In order to get an estimate of the precision of the algorithm, you need to provide the evaluation script eval_morphemes_v2.pl with a file containing word pairs sampled from your result file. Unfortunately, the estimate is likely to be fairly rough. The reason for this is that you do not have the entire gold standard at your disposal. Thus, if you sample pairs of words that are not included in the 500-word gold standard that you can access, it is impossible to know whether the proposed morphemes are correct or not. What you can do, however, is to make sure that each word that goes into a word pair actually does occur in the 500-word gold standard sample. The problem here is that your algorithm might not propose that many common morphemes for the words within this limited set, and thus the estimate will be based on rather few observations.

Anyway, this is how to do it: First, make a list of relevant words, that is, words that are present in the gold standard sample available:

cut -f1 goldstdfile > relevantwordsfile

Then sample word pairs for 100 words selected by random from your results file:

sample_word_pairs_v2.pl -refwords relevantwordsfile < resultfile > wordpairsfile_result

The necessary Perl program is sample_word_pairs_v2.pl. The output file wordpairsfile_result is used as input to eval_morphemes_v2.pl (see above).

Competition 2

Competition 2 does not necessarily require any extra effort by the participants. The organizers will use the analyses provided by the participants in information retrieval experiments. Data from CLEF will be used.
However, those participants who wish to submit morpheme analysis for words in their actual context (competition 2b), please contact the organizers for more information how to register to CLEF to obtain the full texts.

In the competition 2 (and 2b) the words in the queries and documents will be replaced by the corresponding morpheme analyses provided by the participants. We will perform the IR evaluation using the state-of-the-art Okapi (BM25) retrieval method (the latest version of the freely available LEMUR toolkit. The most common morphemes in each participant’s submission will be left out from the index. The size of this stoplist will be proportional to the amount of the text data in each language and the stoplist size will be the same for each participant’s submission.

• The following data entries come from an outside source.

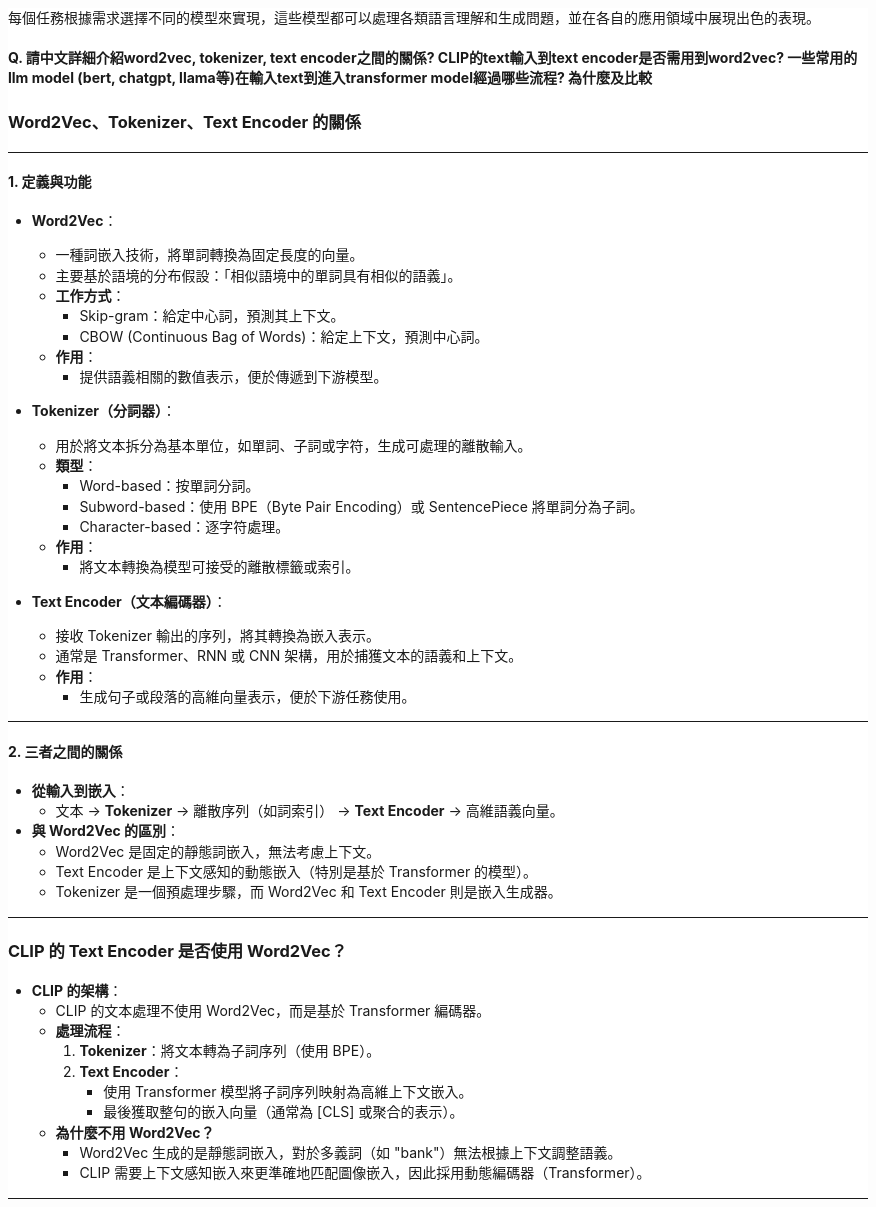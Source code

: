 每個任務根據需求選擇不同的模型來實現，這些模型都可以處理各類語言理解和生成問題，並在各自的應用領域中展現出色的表現。

#### Q. 請中文詳細介紹word2vec, tokenizer, text encoder之間的關係? CLIP的text輸入到text encoder是否需用到word2vec? 一些常用的llm model (bert, chatgpt, llama等)在輸入text到進入transformer model經過哪些流程? 為什麼及比較

### **Word2Vec、Tokenizer、Text Encoder 的關係**

---

#### **1. 定義與功能**

- **Word2Vec**：
    
    - 一種詞嵌入技術，將單詞轉換為固定長度的向量。
    - 主要基於語境的分布假設：「相似語境中的單詞具有相似的語義」。
    - **工作方式**：
        - Skip-gram：給定中心詞，預測其上下文。
        - CBOW (Continuous Bag of Words)：給定上下文，預測中心詞。
    - **作用**：
        - 提供語義相關的數值表示，便於傳遞到下游模型。
- **Tokenizer（分詞器）**：
    
    - 用於將文本拆分為基本單位，如單詞、子詞或字符，生成可處理的離散輸入。
    - **類型**：
        - Word-based：按單詞分詞。
        - Subword-based：使用 BPE（Byte Pair Encoding）或 SentencePiece 將單詞分為子詞。
        - Character-based：逐字符處理。
    - **作用**：
        - 將文本轉換為模型可接受的離散標籤或索引。
- **Text Encoder（文本編碼器）**：
    
    - 接收 Tokenizer 輸出的序列，將其轉換為嵌入表示。
    - 通常是 Transformer、RNN 或 CNN 架構，用於捕獲文本的語義和上下文。
    - **作用**：
        - 生成句子或段落的高維向量表示，便於下游任務使用。

---

#### **2. 三者之間的關係**

- **從輸入到嵌入**：
    - 文本 → **Tokenizer** → 離散序列（如詞索引） → **Text Encoder** → 高維語義向量。
- **與 Word2Vec 的區別**：
    - Word2Vec 是固定的靜態詞嵌入，無法考慮上下文。
    - Text Encoder 是上下文感知的動態嵌入（特別是基於 Transformer 的模型）。
    - Tokenizer 是一個預處理步驟，而 Word2Vec 和 Text Encoder 則是嵌入生成器。

---

### **CLIP 的 Text Encoder 是否使用 Word2Vec？**

- **CLIP 的架構**：
    - CLIP 的文本處理不使用 Word2Vec，而是基於 Transformer 編碼器。
    - **處理流程**：
        1. **Tokenizer**：將文本轉為子詞序列（使用 BPE）。
        2. **Text Encoder**：
            - 使用 Transformer 模型將子詞序列映射為高維上下文嵌入。
            - 最後獲取整句的嵌入向量（通常為 [CLS] 或聚合的表示）。
    - **為什麼不用 Word2Vec？**
        - Word2Vec 生成的是靜態詞嵌入，對於多義詞（如 "bank"）無法根據上下文調整語義。
        - CLIP 需要上下文感知嵌入來更準確地匹配圖像嵌入，因此採用動態編碼器（Transformer）。

---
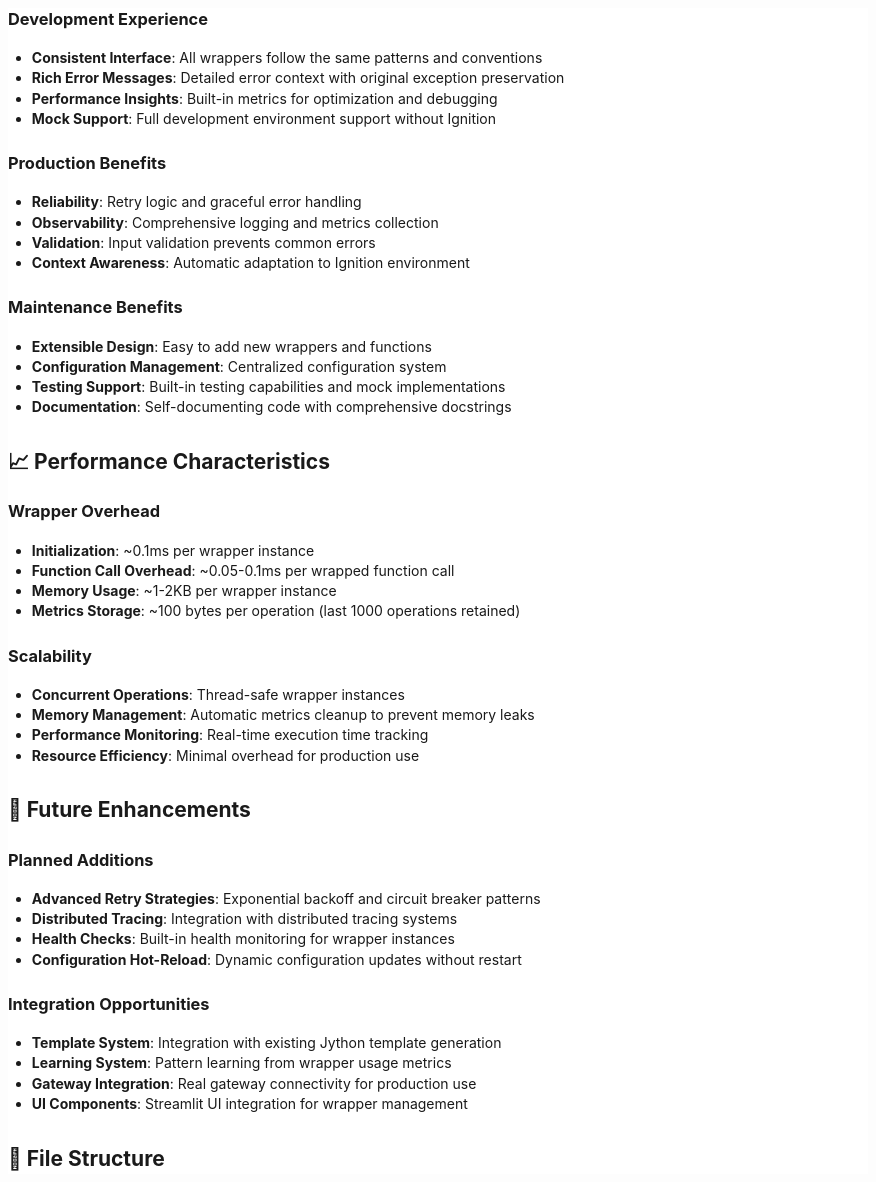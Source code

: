 ### **Development Experience**
- **Consistent Interface**: All wrappers follow the same patterns and conventions
- **Rich Error Messages**: Detailed error context with original exception preservation
- **Performance Insights**: Built-in metrics for optimization and debugging
- **Mock Support**: Full development environment support without Ignition

### **Production Benefits**
- **Reliability**: Retry logic and graceful error handling
- **Observability**: Comprehensive logging and metrics collection
- **Validation**: Input validation prevents common errors
- **Context Awareness**: Automatic adaptation to Ignition environment

### **Maintenance Benefits**
- **Extensible Design**: Easy to add new wrappers and functions
- **Configuration Management**: Centralized configuration system
- **Testing Support**: Built-in testing capabilities and mock implementations
- **Documentation**: Self-documenting code with comprehensive docstrings

## 📈 Performance Characteristics

### **Wrapper Overhead**
- **Initialization**: ~0.1ms per wrapper instance
- **Function Call Overhead**: ~0.05-0.1ms per wrapped function call
- **Memory Usage**: ~1-2KB per wrapper instance
- **Metrics Storage**: ~100 bytes per operation (last 1000 operations retained)

### **Scalability**
- **Concurrent Operations**: Thread-safe wrapper instances
- **Memory Management**: Automatic metrics cleanup to prevent memory leaks
- **Performance Monitoring**: Real-time execution time tracking
- **Resource Efficiency**: Minimal overhead for production use

## 🔮 Future Enhancements

### **Planned Additions**
- **Advanced Retry Strategies**: Exponential backoff and circuit breaker patterns
- **Distributed Tracing**: Integration with distributed tracing systems
- **Health Checks**: Built-in health monitoring for wrapper instances
- **Configuration Hot-Reload**: Dynamic configuration updates without restart

### **Integration Opportunities**
- **Template System**: Integration with existing Jython template generation
- **Learning System**: Pattern learning from wrapper usage metrics
- **Gateway Integration**: Real gateway connectivity for production use
- **UI Components**: Streamlit UI integration for wrapper management

## 📁 File Structure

The evaluation criterion will be Uninterpolated Average Precision. The segmentation with the highest Average Precision will win. The winner is selected separately for competitions 2 and 2b in each language.

Competition 3

In competition 3, the morpheme analyses proposed by the participants’ algorithm will be evaluated in a statistical machine translation (SMT) framework. The translation models will be trained to translate from a morphologically complex source language to English. The words of the source language will be replaced by their morpheme analyses before training. The translations from this morpheme-to-word model will be combined with translations from a standard word-to-word translation model. For all models, we will use a state-of-the-art phrase-based SMT system. Evaluation of the translations will be performed by applying an automatic metric such as BLEU on a held-out test set.

Data is from the Europarl corpus. The participants should apply their algorithms to the list of the word forms in the corpus. It is also possible to use the context information of the words by downloading the full corpus. (See datasets for details.)